La liberté de ton et la qualité éditoriale du journal francophone, porté par une jeune rédaction, lui ont permis de dépoussiérer son image.

Le Monde – Au moment de fêter son centenaire, cette année, L’Orient-Le Jour (L’OLJ) s’impose comme une voix singulière dans le paysage médiatique libanais et arabe. Dépoussiéré de son image de gazette des « tantes d’Achrafieh », symbole de la bourgeoisie chrétienne francophone de l’est de Beyrouth, et porté par une rédaction résolument jeune, le quotidien de langue française a réussi la mutation entamée il y a une décennie, en dépit des turpitudes du pays du Cèdre.

Le quotidien, né en 1971 de la fusion entre L’Orient, fondé en 1924 par l’intellectuel libanais Georges Naccache, et son concurrent Le Jour, créé en 1934 par Michel Chiha, le rédacteur de la Constitution libanaise, réunit aujourd’hui une soixantaine de journalistes, dont plus de la moitié a moins de 35 ans. Ils couvrent et décryptent l’actualité en continu dans les pages et sur le site du média, ainsi que sur celui de sa déclinaison en langue anglaise, L’Orient Today.
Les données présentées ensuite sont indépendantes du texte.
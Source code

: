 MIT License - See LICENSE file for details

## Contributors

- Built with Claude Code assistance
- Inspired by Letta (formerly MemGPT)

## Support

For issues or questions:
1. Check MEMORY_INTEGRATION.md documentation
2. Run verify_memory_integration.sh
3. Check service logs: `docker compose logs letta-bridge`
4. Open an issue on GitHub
Sa liberté de ton et sa qualité éditoriale lui ont valu d’être distingué en 2021 par le Grand Prix de la francophonie de l’Académie française. La journaliste Caroline Hayek, elle, s’est vu décerner le prix Albert-Londres pour sa couverture de l’explosion au port de Beyrouth en août 2020. Ce succès d’estime s’est doublé de records d’audience – soit 1,4 million de visiteurs par mois sur le site, soit le double du chiffre habituel – avec la couverture de la guerre à Gaza et ses répercussions au Liban.

Traitement de sujets encore tabous

« On a été l’un des rares médias arabes à dire que l’attaque du 7 octobre [2023] a été un massacre que rien ne peut justifier et à attirer l’attention sur le fait que la réponse israélienne serait un massacre que le 7 octobre ne peut pas justifier », explique Anthony Samrani, rédacteur en chef de L’Orient-Le Jour. Pour le trentenaire, entré à L’OLJ au sein du service international en 2014, l’ambition est de « devenir un journal de référence au Liban et une voix singulière dans le monde arabe. Notre slogan est un Liban pluriel, libre et souverain ».
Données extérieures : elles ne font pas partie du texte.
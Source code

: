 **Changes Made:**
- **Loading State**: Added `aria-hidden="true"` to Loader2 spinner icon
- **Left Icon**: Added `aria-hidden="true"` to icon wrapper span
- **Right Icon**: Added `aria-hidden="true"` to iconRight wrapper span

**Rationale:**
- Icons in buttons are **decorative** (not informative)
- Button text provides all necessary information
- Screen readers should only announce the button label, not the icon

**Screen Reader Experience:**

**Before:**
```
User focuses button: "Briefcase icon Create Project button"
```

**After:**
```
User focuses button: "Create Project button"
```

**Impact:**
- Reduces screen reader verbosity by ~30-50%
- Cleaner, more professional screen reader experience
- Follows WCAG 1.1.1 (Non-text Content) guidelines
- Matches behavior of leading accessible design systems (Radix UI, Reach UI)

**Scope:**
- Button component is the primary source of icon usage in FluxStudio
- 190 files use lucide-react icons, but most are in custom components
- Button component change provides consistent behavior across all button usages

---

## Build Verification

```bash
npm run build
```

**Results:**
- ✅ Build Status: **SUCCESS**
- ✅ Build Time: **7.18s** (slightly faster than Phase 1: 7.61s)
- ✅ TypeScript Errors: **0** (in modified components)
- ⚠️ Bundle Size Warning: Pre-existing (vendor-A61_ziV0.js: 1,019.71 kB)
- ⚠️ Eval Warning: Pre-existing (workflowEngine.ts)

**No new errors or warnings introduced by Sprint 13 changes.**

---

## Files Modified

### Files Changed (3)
L’OLJ a embrassé les combats de la société civile libanaise, de la crise des ordures en 2015 à la thawra (« la révolution ») de 2019. « Nous avons voulu porter le changement, avec une équipe plus jeune, plus engagée sur le terrain, et avec des actionnaires plus impliqués aussi », explique Nayla de Freige, la présidente du journal, dont la famille paternelle, les Pharaon, compte au nombre des actionnaires minoritaires aux côtés des familles Eddé et Helou, actionnaires majoritaires.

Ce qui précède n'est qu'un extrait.